WHAT YOU ARE ASKED TO DO
Every line from the opening of the records to the line with "- Mozilla Firefox" should be restated exactly, with both ends included and the pictures left out.

DATASET ENTRIES
------------------------------

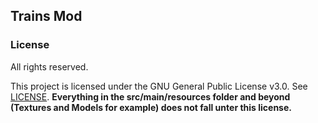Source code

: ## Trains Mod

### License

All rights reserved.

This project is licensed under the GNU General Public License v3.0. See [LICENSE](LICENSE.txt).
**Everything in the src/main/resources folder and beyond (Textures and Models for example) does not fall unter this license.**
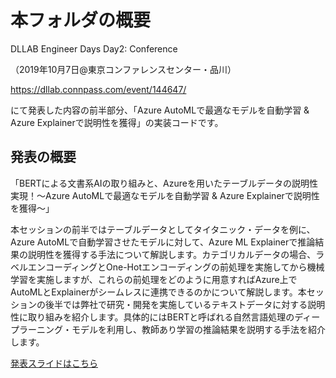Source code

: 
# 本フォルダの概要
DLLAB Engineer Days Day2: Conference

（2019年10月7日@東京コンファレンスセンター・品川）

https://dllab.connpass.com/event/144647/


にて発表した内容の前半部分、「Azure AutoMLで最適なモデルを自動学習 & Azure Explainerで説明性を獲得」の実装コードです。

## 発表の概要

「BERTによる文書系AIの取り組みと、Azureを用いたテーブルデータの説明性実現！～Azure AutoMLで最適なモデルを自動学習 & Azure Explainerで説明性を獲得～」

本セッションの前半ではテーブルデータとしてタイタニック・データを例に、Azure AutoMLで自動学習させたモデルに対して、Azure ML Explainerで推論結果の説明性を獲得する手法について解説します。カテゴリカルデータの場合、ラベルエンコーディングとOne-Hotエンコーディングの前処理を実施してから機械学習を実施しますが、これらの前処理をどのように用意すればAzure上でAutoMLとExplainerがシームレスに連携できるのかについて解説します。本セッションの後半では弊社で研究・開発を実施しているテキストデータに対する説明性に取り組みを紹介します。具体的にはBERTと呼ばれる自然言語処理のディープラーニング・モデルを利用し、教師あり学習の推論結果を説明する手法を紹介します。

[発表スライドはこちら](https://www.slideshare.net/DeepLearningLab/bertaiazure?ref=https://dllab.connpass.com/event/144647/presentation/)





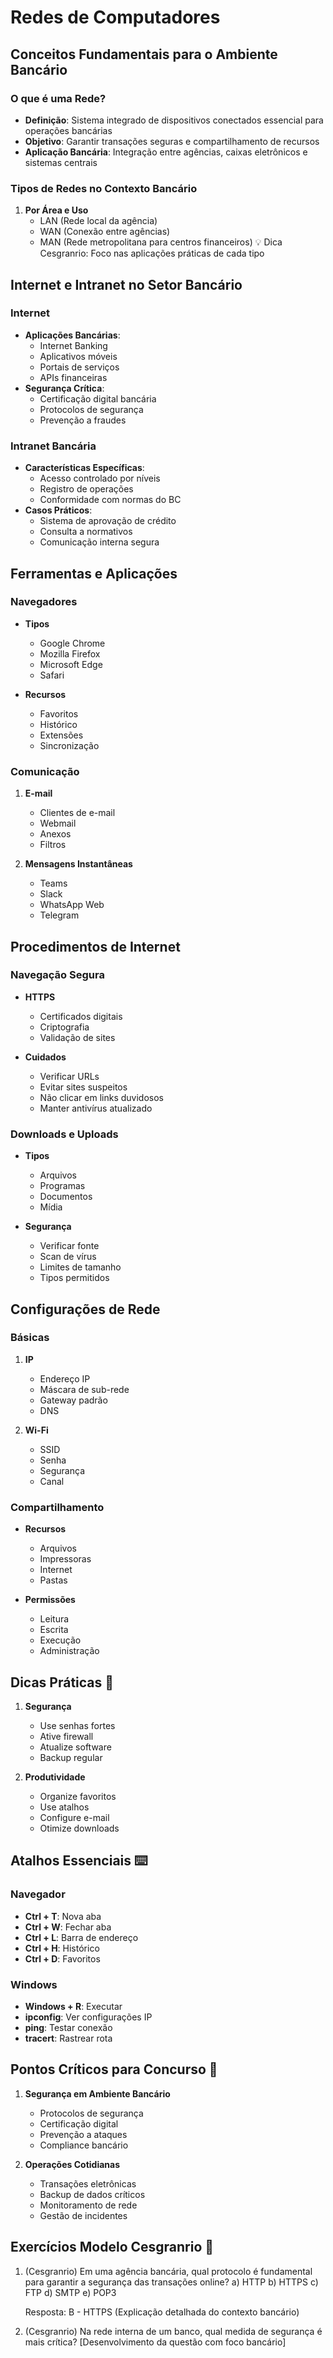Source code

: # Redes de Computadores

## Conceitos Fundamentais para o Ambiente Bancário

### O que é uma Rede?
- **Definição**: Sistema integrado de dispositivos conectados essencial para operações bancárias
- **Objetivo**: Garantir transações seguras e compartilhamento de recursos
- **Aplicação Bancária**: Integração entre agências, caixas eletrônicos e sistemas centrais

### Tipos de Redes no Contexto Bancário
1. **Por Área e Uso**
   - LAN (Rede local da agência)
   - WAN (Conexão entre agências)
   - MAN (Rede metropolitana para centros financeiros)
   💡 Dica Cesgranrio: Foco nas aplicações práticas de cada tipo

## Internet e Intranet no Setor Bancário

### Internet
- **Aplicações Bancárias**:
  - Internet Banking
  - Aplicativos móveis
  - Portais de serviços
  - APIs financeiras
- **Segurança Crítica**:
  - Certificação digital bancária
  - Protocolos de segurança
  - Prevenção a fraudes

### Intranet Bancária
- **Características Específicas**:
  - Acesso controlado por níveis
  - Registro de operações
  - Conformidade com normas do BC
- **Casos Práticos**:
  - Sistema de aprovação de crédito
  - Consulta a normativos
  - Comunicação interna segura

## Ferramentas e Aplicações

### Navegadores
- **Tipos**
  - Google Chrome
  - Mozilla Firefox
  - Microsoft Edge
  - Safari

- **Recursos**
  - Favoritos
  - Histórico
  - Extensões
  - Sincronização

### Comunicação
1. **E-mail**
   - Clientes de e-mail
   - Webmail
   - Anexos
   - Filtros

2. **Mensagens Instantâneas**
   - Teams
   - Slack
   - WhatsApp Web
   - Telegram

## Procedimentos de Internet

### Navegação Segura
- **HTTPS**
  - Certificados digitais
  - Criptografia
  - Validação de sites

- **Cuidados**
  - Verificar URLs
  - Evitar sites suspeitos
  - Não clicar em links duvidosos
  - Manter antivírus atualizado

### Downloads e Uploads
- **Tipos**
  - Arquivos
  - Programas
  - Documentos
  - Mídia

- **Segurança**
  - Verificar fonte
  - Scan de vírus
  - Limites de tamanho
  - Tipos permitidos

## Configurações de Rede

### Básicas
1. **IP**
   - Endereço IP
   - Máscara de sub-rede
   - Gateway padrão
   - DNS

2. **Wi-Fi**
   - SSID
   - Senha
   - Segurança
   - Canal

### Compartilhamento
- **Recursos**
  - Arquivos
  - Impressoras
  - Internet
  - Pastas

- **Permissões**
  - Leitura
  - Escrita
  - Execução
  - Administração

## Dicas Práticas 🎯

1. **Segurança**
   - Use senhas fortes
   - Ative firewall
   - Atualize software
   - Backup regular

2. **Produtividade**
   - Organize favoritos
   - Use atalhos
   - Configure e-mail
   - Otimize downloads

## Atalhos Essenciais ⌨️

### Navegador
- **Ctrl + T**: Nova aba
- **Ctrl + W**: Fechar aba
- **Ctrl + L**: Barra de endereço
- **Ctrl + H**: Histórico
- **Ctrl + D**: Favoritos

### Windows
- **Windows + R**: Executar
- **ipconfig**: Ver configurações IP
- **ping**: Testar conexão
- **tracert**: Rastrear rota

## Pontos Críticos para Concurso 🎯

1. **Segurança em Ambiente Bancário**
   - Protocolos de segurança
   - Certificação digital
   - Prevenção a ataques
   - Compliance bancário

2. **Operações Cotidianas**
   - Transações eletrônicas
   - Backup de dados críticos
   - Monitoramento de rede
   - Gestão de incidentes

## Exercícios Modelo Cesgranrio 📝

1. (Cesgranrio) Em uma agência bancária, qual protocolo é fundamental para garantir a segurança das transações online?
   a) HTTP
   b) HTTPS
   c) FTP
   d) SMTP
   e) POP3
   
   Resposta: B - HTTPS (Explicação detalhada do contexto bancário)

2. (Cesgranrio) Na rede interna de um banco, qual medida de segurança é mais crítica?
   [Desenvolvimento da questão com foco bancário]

------------------------------

TASK SOLUTION
Source code

: ## Trains Mod

### License

All rights reserved.

This project is licensed under the GNU General Public License v3.0. See [LICENSE](LICENSE.txt).
**Everything in the src/main/resources folder and beyond (Textures and Models for example) does not fall unter this license.**
Source code

: 
# 本フォルダの概要
DLLAB Engineer Days Day2: Conference

（2019年10月7日@東京コンファレンスセンター・品川）

https://dllab.connpass.com/event/144647/


にて発表した内容の前半部分、「Azure AutoMLで最適なモデルを自動学習 & Azure Explainerで説明性を獲得」の実装コードです。

## 発表の概要

「BERTによる文書系AIの取り組みと、Azureを用いたテーブルデータの説明性実現！～Azure AutoMLで最適なモデルを自動学習 & Azure Explainerで説明性を獲得～」

本セッションの前半ではテーブルデータとしてタイタニック・データを例に、Azure AutoMLで自動学習させたモデルに対して、Azure ML Explainerで推論結果の説明性を獲得する手法について解説します。カテゴリカルデータの場合、ラベルエンコーディングとOne-Hotエンコーディングの前処理を実施してから機械学習を実施しますが、これらの前処理をどのように用意すればAzure上でAutoMLとExplainerがシームレスに連携できるのかについて解説します。本セッションの後半では弊社で研究・開発を実施しているテキストデータに対する説明性に取り組みを紹介します。具体的にはBERTと呼ばれる自然言語処理のディープラーニング・モデルを利用し、教師あり学習の推論結果を説明する手法を紹介します。

[発表スライドはこちら](https://www.slideshare.net/DeepLearningLab/bertaiazure?ref=https://dllab.connpass.com/event/144647/presentation/)





Source code

: # Redes de Computadores

## Conceitos Fundamentais para o Ambiente Bancário

### O que é uma Rede?
- **Definição**: Sistema integrado de dispositivos conectados essencial para operações bancárias
- **Objetivo**: Garantir transações seguras e compartilhamento de recursos
- **Aplicação Bancária**: Integração entre agências, caixas eletrônicos e sistemas centrais

### Tipos de Redes no Contexto Bancário
1. **Por Área e Uso**
   - LAN (Rede local da agência)
   - WAN (Conexão entre agências)
   - MAN (Rede metropolitana para centros financeiros)
   💡 Dica Cesgranrio: Foco nas aplicações práticas de cada tipo

## Internet e Intranet no Setor Bancário

### Internet
- **Aplicações Bancárias**:
  - Internet Banking
  - Aplicativos móveis
  - Portais de serviços
  - APIs financeiras
- **Segurança Crítica**:
  - Certificação digital bancária
  - Protocolos de segurança
  - Prevenção a fraudes

### Intranet Bancária
- **Características Específicas**:
  - Acesso controlado por níveis
  - Registro de operações
  - Conformidade com normas do BC
- **Casos Práticos**:
  - Sistema de aprovação de crédito
  - Consulta a normativos
  - Comunicação interna segura

## Ferramentas e Aplicações

### Navegadores
- **Tipos**
  - Google Chrome
  - Mozilla Firefox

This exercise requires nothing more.